El 6 de septiembre de 1930 fue derrocado Hipólito Yrigoyen, dos años después de una victoria electoral aplastante que lo consagró, por segunda vez, presidente de los argentinos.


Tenía 76 años, y su primera presidencia había transcurrido entre 1916 y 1922, luego de que se aprobara la reforma electoral conocida como Ley Sáenz Peña. En 1928 volvió a ocupar la poltrona presidencial tras el interregno de su correligionario, Marcelo T. de Alvear. En esa época, el mandato duraba seis años sin reelección inmediata.

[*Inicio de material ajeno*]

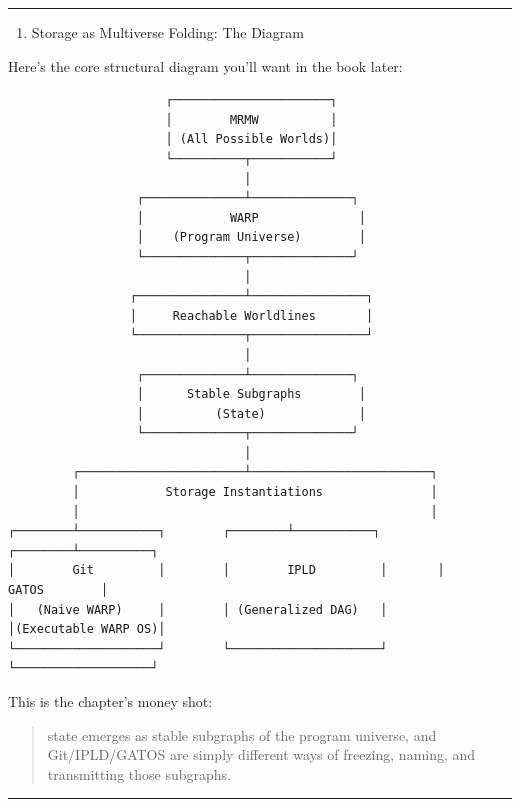 \begin{center}\rule{0.5\linewidth}{0.5pt}\end{center}

\begin{enumerate}
\def\labelenumi{\arabic{enumi}.}
\setcounter{enumi}{5}
\tightlist
\item
  Storage as Multiverse Folding: The Diagram
\end{enumerate}

Here's the core structural diagram you'll want in the book later:

\begin{lstlisting}
                      ┌──────────────────────┐
                      │        MRMW          │
                      │ (All Possible Worlds)│
                      └──────────┬───────────┘
                                 │
                  ┌──────────────┴──────────────┐
                  │            WARP              │
                  │    (Program Universe)        │
                  └──────────────┬──────────────┘
                                 │
                 ┌───────────────┴────────────────┐
                 │     Reachable Worldlines       │
                 └───────────────┬────────────────┘
                                 │
                  ┌──────────────┴──────────────┐
                  │      Stable Subgraphs        │
                  │          (State)             │
                  └──────────────┬──────────────┘
                                 │
         ┌───────────────────────┴─────────────────────────┐
         │            Storage Instantiations               │
         │                                                 │
┌────────┴───────────┐        ┌────────┴───────────┐       ┌────────┴──────────┐
│        Git         │        │        IPLD         │       │      GATOS        │
│   (Naive WARP)     │        │ (Generalized DAG)   │       │(Executable WARP OS)│
└────────────────────┘        └─────────────────────┘       └───────────────────┘
\end{lstlisting}

This is the chapter's money shot:

\begin{quote}
state emerges as stable subgraphs of the program universe, and
Git/IPLD/GATOS are simply different ways of freezing, naming, and
transmitting those subgraphs.
\end{quote}

\begin{center}\rule{0.5\linewidth}{0.5pt}\end{center}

Su gobierno, jaqueado por los coletazos de la crisis internacional —el crac de 1929— y el esmerilado de la oposición de adentro —los llamados antipersonalistas— y de afuera —todo el arco opositor—, sufrió un acelerado desgaste, atizado por algunos medios gráficos muy influyentes, como el diario “Crítica”, que le enrostraba senilidad e inoperancia al primer mandatario. En las elecciones parlamentarias de aquel año, el oficialismo retrocedió en casi todos los distritos, incluso en algunos baluartes yrigoyenistas como la provincia de Córdoba, cayendo, además, en la volátil Capital Federal. Aquel “plebiscito”, como se les llamó a las elecciones en que Yrigoyen había obtenido casi el 60 por ciento de los votos, pasaba a ser recuerdo.

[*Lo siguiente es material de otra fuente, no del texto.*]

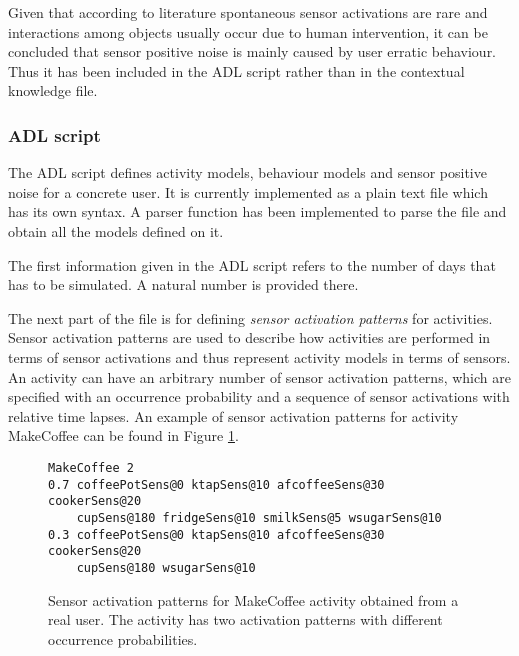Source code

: Given that according to literature spontaneous sensor activations are rare and interactions among objects usually occur due to human intervention, it can be concluded that sensor positive noise is mainly caused by user erratic behaviour. Thus it has been included in the ADL script rather than in the contextual knowledge file.

\subsubsection*{ADL script}

The ADL script defines activity models, behaviour models and sensor positive noise for a concrete user. It is currently implemented as a plain text file which has its own syntax. A parser function has been implemented to parse the file and obtain all the models defined on it. 

The first information given in the ADL script refers to the number of days that has to be simulated. A natural number is provided there.

The next part of the file is for defining \textit{sensor activation patterns} for activities. Sensor activation patterns are used to describe how activities are performed in terms of sensor activations and thus represent activity models in terms of sensors. An activity can have an arbitrary number of sensor activation patterns, which are specified with an occurrence probability and a sequence of sensor activations with relative time lapses. An example of sensor activation patterns for activity MakeCoffee can be found in Figure \ref{fig:sensor-act}.

\begin{figure}[htbp]
\begin{small}
\lstset{linewidth=\textwidth}
\begin{lstlisting}
MakeCoffee 2
0.7 coffeePotSens@0 ktapSens@10 afcoffeeSens@30 cookerSens@20 
    cupSens@180 fridgeSens@10 smilkSens@5 wsugarSens@10
0.3 coffeePotSens@0 ktapSens@10 afcoffeeSens@30 cookerSens@20 
    cupSens@180 wsugarSens@10
\end{lstlisting}
\end{small}
\caption{Sensor activation patterns for MakeCoffee activity obtained from a real user. The activity has two activation patterns with different occurrence probabilities.}
\label{fig:sensor-act}
\end{figure}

Por aquellos días, “El peludo”, como lo apodaban, llevaba la vida austera de siempre; permanecía soltero y vivía en su casa del barrio de Constitución con Helena, su hija mayor, quien hacía de secretaria y cada mañana le leía los diarios, que no traían buenas noticias.

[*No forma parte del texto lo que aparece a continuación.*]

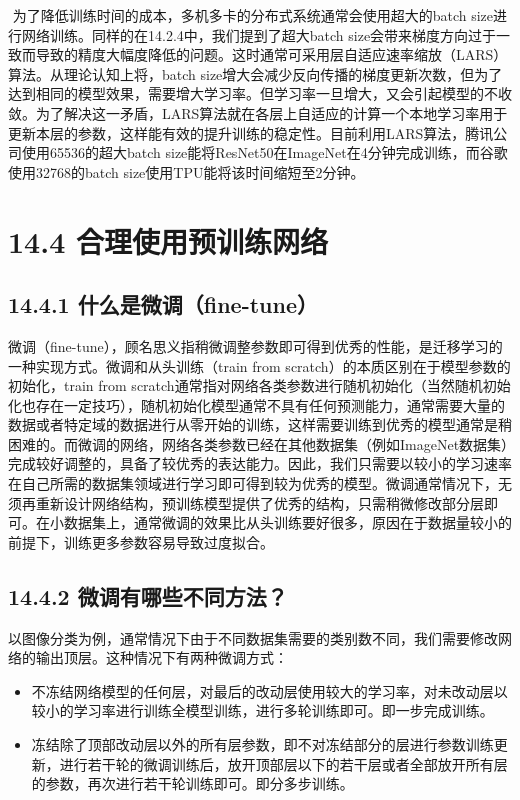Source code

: ​ 为了降低训练时间的成本，多机多卡的分布式系统通常会使用超大的batch
size进行网络训练。同样的在14.2.4中，我们提到了超大batch
size会带来梯度方向过于一致而导致的精度大幅度降低的问题。这时通常可采用层自适应速率缩放（LARS）算法。从理论认知上将，batch
size增大会减少反向传播的梯度更新次数，但为了达到相同的模型效果，需要增大学习率。但学习率一旦增大，又会引起模型的不收敛。为了解决这一矛盾，LARS算法就在各层上自适应的计算一个本地学习率用于更新本层的参数，这样能有效的提升训练的稳定性。目前利用LARS算法，腾讯公司使用65536的超大batch
size能将ResNet50在ImageNet在4分钟完成训练，而谷歌使用32768的batch
size使用TPU能将该时间缩短至2分钟。

\section{14.4
合理使用预训练网络}\label{ux5408ux7406ux4f7fux7528ux9884ux8badux7ec3ux7f51ux7edc}

\subsection{14.4.1
什么是微调（fine-tune）}\label{ux4ec0ux4e48ux662fux5faeux8c03fine-tune}

​
微调（fine-tune），顾名思义指稍微调整参数即可得到优秀的性能，是迁移学习的一种实现方式。微调和从头训练（train
from scratch）的本质区别在于模型参数的初始化，train from
scratch通常指对网络各类参数进行随机初始化（当然随机初始化也存在一定技巧），随机初始化模型通常不具有任何预测能力，通常需要大量的数据或者特定域的数据进行从零开始的训练，这样需要训练到优秀的模型通常是稍困难的。而微调的网络，网络各类参数已经在其他数据集（例如ImageNet数据集）完成较好调整的，具备了较优秀的表达能力。因此，我们只需要以较小的学习速率在自己所需的数据集领域进行学习即可得到较为优秀的模型。微调通常情况下，无须再重新设计网络结构，预训练模型提供了优秀的结构，只需稍微修改部分层即可。在小数据集上，通常微调的效果比从头训练要好很多，原因在于数据量较小的前提下，训练更多参数容易导致过度拟合。

\subsection{14.4.2
微调有哪些不同方法？}\label{ux5faeux8c03ux6709ux54eaux4e9bux4e0dux540cux65b9ux6cd5}

​
以图像分类为例，通常情况下由于不同数据集需要的类别数不同，我们需要修改网络的输出顶层。这种情况下有两种微调方式：

\begin{itemize}
\item
  不冻结网络模型的任何层，对最后的改动层使用较大的学习率，对未改动层以较小的学习率进行训练全模型训练，进行多轮训练即可。即一步完成训练。
\item
  冻结除了顶部改动层以外的所有层参数，即不对冻结部分的层进行参数训练更新，进行若干轮的微调训练后，放开顶部层以下的若干层或者全部放开所有层的参数，再次进行若干轮训练即可。即分多步训练。
\end{itemize}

El cabecilla de la conspiración en marcha era José Félix Uriburu; teniente general retirado y derechista confeso que despreciaba tanto a la democracia como a los políticos, aunque detrás de bambalinas otro general, Agustín P. Justo, alentaba la movida. Mientras el rumor del golpe de Estado crecía por horas, la Juventud Universitaria manifestaba en las calles anunciando que “el desquicio de las instituciones se acabará pronto” y el falangismo criollo encarnado en la Liga Patriótica Argentina cometía desquicios, como suspender a un agente de policía de un árbol en paños menores a plena luz del día.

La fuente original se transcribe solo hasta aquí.